Recently, there has been a lot of fuss about the word Learning. We always hear about machine learning, deep learning, learning algorithms, etc. But what does this really mean? Did scientists find a way to create a brain-like component and implement it inside machines? Is it just a marketing word used to sell software and services? Are machines going to take over the world? Or what on earth is this about?
Well… do not worry, we are still not there… yet! In this article I will introduce what learning really is, and how scientists teach computers to achieve human-like tasks, or in some cases, even outperform humans. This article is completely technical-free. It is written so that anyone from any domain will be able to grasp the idea. Therefore, the concept will be explained in an oversimplified way. Other concept-heavy topics will be discussed in future articles.
Why do we need Learning?
Before learning took place, problem-solving tasks relied on writing algorithms. An algorithm is simply a set of rules, that takes an input and returns an output that represents a solution.
Consider the following: Given a list of numbers, you are asked to sort them in an increasing order. This problem is solved by algorithms. In fact, there are a lot of algorithms to solve this task. They work by taking the list, applying some rules and manipulations, and returning the list in a sorted way. This problem and other similar ones were “somehow” easy for computer scientists. They only had to think and come up with an algorithm to solve a given task.

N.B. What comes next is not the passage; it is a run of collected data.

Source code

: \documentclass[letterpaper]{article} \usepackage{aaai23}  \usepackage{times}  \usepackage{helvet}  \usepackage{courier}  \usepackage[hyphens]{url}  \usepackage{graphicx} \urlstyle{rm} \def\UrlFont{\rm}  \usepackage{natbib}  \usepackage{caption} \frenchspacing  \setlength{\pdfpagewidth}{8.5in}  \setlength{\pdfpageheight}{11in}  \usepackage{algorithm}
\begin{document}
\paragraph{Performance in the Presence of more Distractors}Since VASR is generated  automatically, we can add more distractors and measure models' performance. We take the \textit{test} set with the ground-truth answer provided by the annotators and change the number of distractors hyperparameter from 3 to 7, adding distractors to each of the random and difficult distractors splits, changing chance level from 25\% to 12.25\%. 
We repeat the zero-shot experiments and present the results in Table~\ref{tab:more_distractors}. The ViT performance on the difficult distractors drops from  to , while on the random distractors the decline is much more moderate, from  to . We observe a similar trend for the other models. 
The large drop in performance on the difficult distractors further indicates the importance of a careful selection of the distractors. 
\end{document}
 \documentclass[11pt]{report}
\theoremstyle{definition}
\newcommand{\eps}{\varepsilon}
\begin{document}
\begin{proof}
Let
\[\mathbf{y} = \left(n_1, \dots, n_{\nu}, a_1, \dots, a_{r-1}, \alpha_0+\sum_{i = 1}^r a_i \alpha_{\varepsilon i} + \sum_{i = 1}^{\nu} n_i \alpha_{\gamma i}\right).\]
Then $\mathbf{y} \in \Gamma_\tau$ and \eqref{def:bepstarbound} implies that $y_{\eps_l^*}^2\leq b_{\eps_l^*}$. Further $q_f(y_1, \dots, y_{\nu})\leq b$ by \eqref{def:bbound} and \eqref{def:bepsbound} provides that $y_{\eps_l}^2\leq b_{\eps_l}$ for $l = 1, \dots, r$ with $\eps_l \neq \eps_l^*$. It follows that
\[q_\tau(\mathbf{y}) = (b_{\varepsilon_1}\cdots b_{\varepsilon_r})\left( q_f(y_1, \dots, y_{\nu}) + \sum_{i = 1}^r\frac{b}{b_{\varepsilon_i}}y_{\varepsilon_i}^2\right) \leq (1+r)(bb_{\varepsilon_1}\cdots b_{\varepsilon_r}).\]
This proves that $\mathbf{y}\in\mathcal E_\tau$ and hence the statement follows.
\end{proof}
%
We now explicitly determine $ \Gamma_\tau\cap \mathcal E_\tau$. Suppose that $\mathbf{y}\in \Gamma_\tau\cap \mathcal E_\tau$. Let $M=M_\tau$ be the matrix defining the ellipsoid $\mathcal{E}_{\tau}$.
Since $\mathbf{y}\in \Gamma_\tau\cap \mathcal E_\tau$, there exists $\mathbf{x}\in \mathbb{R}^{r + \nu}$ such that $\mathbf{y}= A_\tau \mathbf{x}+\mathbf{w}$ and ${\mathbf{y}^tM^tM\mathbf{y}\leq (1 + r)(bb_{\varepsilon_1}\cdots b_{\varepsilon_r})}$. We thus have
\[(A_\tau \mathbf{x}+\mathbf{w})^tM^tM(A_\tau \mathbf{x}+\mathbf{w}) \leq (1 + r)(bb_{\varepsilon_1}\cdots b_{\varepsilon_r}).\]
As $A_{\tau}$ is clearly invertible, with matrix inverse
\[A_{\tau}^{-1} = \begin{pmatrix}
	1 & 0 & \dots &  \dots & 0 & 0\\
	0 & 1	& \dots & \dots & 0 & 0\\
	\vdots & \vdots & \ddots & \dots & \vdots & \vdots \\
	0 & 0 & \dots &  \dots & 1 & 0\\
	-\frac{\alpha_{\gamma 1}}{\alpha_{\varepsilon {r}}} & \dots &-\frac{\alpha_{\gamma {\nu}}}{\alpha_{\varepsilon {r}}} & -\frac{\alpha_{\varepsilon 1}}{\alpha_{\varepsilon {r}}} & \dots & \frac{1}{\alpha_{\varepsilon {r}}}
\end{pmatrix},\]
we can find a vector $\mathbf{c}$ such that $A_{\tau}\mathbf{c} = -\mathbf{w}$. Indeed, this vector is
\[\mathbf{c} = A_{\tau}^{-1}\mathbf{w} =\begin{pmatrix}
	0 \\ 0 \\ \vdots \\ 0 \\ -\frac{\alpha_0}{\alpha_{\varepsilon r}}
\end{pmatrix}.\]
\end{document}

On the other hand, some problems were not so easy to solve by algorithms. People started to ask more from computers. They wanted the machine to have super abilities of solving very hard tasks. Tasks that scientists completely had no idea how to program. For example: How is it possible to write an algorithm, that takes an image of an animal and outputs the type of it? This is a very easy task for humans, but solving it with algorithms is a very complex mission if not impossible. Humans know how to classify animal photos, but they do not know how to describe the steps they take to reach the answer. Here an important question arises. How to solve problems that even humans do not know how to describe?
Learning comes to the rescue! Humans learn from experience and so do machines.
Imagine a room with a nice fireplace and a small child playing around. The child’s mind is completely fresh and has no idea what a fireplace is. He always wants to explore and learn stuff. He sees a red flame, for him it is something new, fascinating, and interesting to investigate. In his mind it like let us go and touch it! Unfortunately, here comes the pain, and the child learns from the harmful experience not to touch fire in the future. Here I emphasize on experience, because this is what learning is about.
Types of Learning
The idea behind learning is very simple and intuitive. To make a computer learn a task, we give it a set of questions followed by an answer. Note that we do not know how to describe the steps to go from a question to an answer, so we assign this task to our poor buddy — the machine. This is one category of learning named: Supervised Learning. Example: consider a program that takes an image and answers whether it contains a cat or not. The way of teaching this program is by giving it a lot of images labeled as “is cat” or “is not a cat”. The machine’s responsibility is to learn a way to go from an input to a label. How? we will see an example later.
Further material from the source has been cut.